(Saved entries)
== Segment start ==

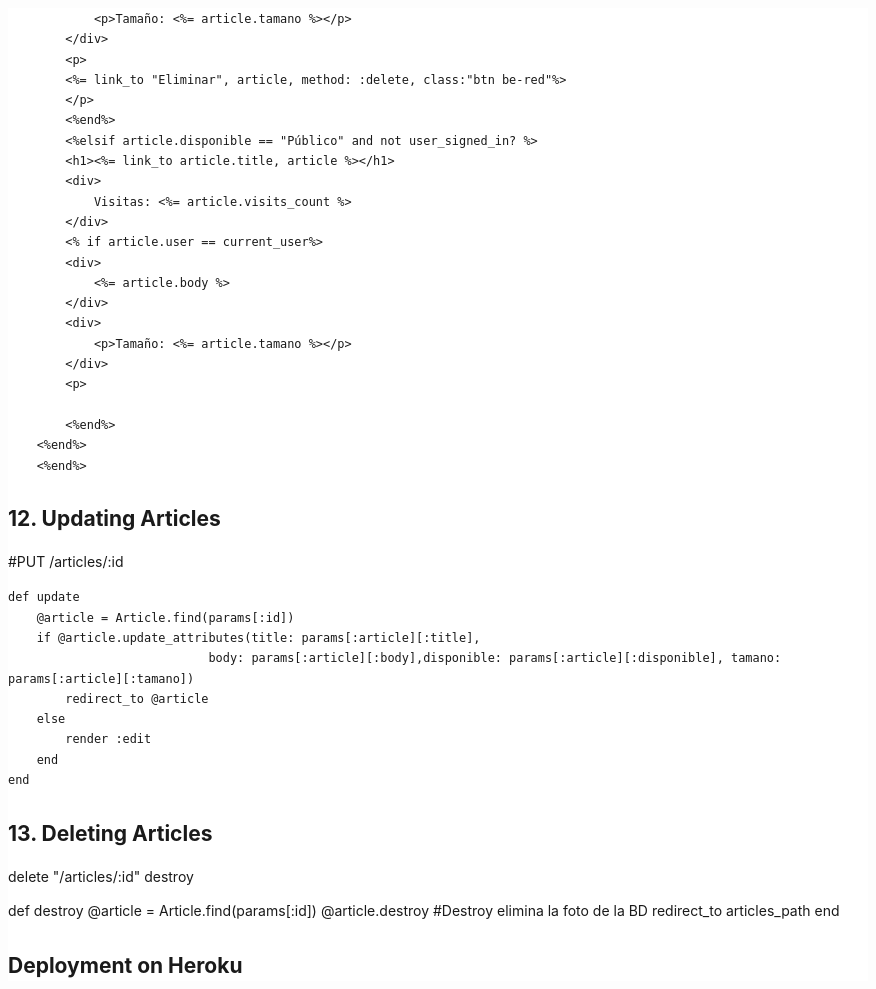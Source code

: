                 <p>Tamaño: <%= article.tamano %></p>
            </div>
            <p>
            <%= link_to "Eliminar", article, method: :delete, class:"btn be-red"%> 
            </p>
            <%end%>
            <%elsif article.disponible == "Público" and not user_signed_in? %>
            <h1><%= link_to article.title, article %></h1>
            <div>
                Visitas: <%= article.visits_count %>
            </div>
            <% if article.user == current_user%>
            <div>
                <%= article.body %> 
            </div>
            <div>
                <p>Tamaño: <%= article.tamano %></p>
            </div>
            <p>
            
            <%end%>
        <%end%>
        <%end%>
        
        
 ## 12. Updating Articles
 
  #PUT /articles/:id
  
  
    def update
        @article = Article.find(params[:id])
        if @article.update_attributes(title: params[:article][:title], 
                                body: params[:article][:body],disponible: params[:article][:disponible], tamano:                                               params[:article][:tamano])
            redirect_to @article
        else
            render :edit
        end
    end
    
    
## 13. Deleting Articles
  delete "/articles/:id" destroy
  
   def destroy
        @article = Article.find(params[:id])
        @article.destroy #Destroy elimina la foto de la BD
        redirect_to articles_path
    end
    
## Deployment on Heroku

== Segment end ==

ACTIVITY: Your task is to reproduce every record exactly while omitting the pictures.

EXERCISE ANSWER:
Source code

:                 <p>Tamaño: <%= article.tamano %></p>
            </div>
            <p>
            <%= link_to "Eliminar", article, method: :delete, class:"btn be-red"%> 
            </p>
            <%end%>
            <%elsif article.disponible == "Público" and not user_signed_in? %>
            <h1><%= link_to article.title, article %></h1>
            <div>
                Visitas: <%= article.visits_count %>
            </div>
            <% if article.user == current_user%>
            <div>
                <%= article.body %> 
            </div>
            <div>
                <p>Tamaño: <%= article.tamano %></p>
            </div>
            <p>
            
            <%end%>
        <%end%>
        <%end%>
        
        
 ## 12. Updating Articles
 
  #PUT /articles/:id
  
  
    def update
        @article = Article.find(params[:id])
        if @article.update_attributes(title: params[:article][:title], 
                                body: params[:article][:body],disponible: params[:article][:disponible], tamano:                                               params[:article][:tamano])
            redirect_to @article
        else
            render :edit
        end
    end
    
    
## 13. Deleting Articles
  delete "/articles/:id" destroy
  
   def destroy
        @article = Article.find(params[:id])
        @article.destroy #Destroy elimina la foto de la BD
        redirect_to articles_path
    end
    
## Deployment on Heroku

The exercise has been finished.